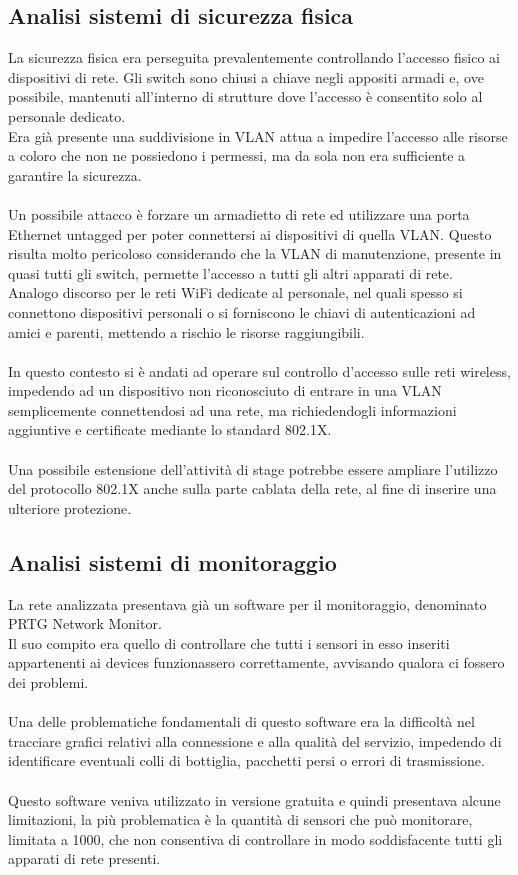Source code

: \documentclass[Realizzazione.tex]{subfiles}
\begin{document}
\subsection{Analisi sistemi di sicurezza fisica}
La sicurezza fisica era perseguita prevalentemente controllando l'accesso fisico ai dispositivi di rete. Gli switch sono chiusi a chiave negli appositi armadi e, ove possibile, mantenuti all'interno di strutture dove l'accesso è consentito solo al personale dedicato. \\
Era già presente una suddivisione in VLAN attua a impedire l'accesso alle risorse a coloro che non ne possiedono i permessi, ma da sola non era sufficiente a garantire la sicurezza. \\\\
Un possibile attacco è forzare un armadietto di rete ed utilizzare una porta Ethernet untagged per poter connettersi ai dispositivi di quella VLAN. Questo risulta molto pericoloso considerando che la VLAN di manutenzione, presente in quasi tutti gli switch, permette l'accesso a tutti gli altri apparati di rete. \\
Analogo discorso per le reti WiFi dedicate al personale, nel quali spesso si connettono dispositivi personali o si forniscono le chiavi di autenticazioni ad amici e parenti, mettendo a rischio le risorse raggiungibili. \\\\
In questo contesto si è andati ad operare sul controllo d'accesso sulle reti wireless, impedendo ad un dispositivo non riconosciuto di entrare in una VLAN semplicemente connettendosi ad una rete, ma richiedendogli informazioni aggiuntive e certificate mediante lo standard 802.1X. \\\\
Una possibile estensione dell'attività di stage potrebbe essere ampliare l'utilizzo del protocollo 802.1X anche sulla parte cablata della rete, al fine di inserire una ulteriore protezione.

\newpage
\subsection{Analisi sistemi di monitoraggio}
La rete analizzata presentava già un software per il monitoraggio, denominato PRTG Network Monitor. \\
Il suo compito era quello di controllare che tutti i sensori in esso inseriti appartenenti ai devices funzionassero correttamente, avvisando qualora ci fossero dei problemi. \\\\
Una delle problematiche fondamentali di questo software era la difficoltà nel tracciare grafici relativi alla connessione e alla qualità del servizio, impedendo di identificare eventuali colli di bottiglia, pacchetti persi o errori di trasmissione. \\\\
Questo software veniva utilizzato in versione gratuita e quindi presentava alcune limitazioni, la più problematica è la quantità di sensori che può monitorare, limitata a 1000, che non consentiva di controllare in modo soddisfacente tutti gli apparati di rete presenti. \\
\end{document}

▸ EXERCISE GOAL
Each line of the data that has the string "Analisi" should be returned.

▸ ANSWER FOR THIS EXERCISE
\subsection{Analisi sistemi di sicurezza fisica}
\subsection{Analisi sistemi di monitoraggio}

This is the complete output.